The number of university applicants holding vocational qualifications has increased sharply, new figures show.
Latest statistics released by the admissions body Ucas show the number of 18-year-olds with BTEC qualifications applying for undergraduate study grew 18 per cent in 2015, according to a report released on 25 June.
In total, some 42,130 students applied with some form of BTEC in the latest admissions cycle, up by 6,300 students on 2014.
Around 11,000 of these students also study for A levels.
The majority of young people (63 per cent) still apply with A-levels, with 173,420 applicants studying for three or more A levels, Ucas says. However, that is 6,239 students fewer than those who applied in 2011.
It means those studying for BTECs, either on their own or in combination with A levels, now account for 15 per cent of all UK 18-year-old applicants, up from 11 per cent in 2011.

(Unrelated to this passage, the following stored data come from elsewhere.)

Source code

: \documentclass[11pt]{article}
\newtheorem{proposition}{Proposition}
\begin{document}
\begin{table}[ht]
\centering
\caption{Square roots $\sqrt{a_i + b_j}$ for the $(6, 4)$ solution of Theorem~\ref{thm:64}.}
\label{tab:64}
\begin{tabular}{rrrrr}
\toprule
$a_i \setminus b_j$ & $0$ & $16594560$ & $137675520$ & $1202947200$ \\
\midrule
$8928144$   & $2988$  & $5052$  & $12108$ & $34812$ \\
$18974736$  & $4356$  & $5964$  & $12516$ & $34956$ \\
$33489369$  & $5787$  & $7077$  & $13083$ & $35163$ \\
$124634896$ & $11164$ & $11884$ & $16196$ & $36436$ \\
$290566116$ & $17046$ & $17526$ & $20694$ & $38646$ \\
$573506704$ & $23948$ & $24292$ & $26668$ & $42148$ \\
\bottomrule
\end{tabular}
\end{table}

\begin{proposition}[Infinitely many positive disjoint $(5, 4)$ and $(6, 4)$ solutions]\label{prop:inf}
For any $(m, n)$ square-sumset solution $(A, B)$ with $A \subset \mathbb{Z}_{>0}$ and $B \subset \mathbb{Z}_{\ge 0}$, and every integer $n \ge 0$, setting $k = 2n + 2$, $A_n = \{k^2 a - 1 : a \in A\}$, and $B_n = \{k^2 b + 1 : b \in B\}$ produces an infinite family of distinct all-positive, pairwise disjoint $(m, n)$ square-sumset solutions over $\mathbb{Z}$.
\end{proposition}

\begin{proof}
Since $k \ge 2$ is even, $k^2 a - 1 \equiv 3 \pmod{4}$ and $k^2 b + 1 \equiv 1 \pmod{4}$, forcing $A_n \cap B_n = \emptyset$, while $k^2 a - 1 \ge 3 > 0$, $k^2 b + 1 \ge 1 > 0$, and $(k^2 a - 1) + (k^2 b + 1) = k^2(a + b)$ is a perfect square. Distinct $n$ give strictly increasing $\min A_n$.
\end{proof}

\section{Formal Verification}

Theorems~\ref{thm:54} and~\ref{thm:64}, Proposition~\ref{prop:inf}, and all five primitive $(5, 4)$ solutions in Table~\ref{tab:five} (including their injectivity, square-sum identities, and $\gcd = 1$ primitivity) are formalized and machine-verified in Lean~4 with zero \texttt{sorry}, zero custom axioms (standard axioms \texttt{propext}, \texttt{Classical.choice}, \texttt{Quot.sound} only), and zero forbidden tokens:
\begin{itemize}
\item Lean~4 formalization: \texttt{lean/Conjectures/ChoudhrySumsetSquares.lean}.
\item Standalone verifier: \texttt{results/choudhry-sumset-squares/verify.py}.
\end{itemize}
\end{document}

Ucas chief executive, Mary Curnock Cook, has previously said it is “hard to ignore the increasing importance of vocational qualifications such as BTECs” and that policymakers should “consider ways to increase participation in A levels”.
She has also warned about the shift from A levels to BTECs, saying that they “typically produce students who are well versed in practical and laboratory work but who might struggle to cope with the extending reading and writing required for many courses, let alone for exams themselves”.
Figures released last year show that the number of BTEC holders who go on to take up places at large, non-specialist institutions has almost doubled since 2008 to 85,000, with many of them going on to highly selective institutions.
The latest report also shows the popularity of the International Baccalaureate has waned in the past four years, with the number of students applying to university who hold that qualification falling by 15 per cent to just over 2,500.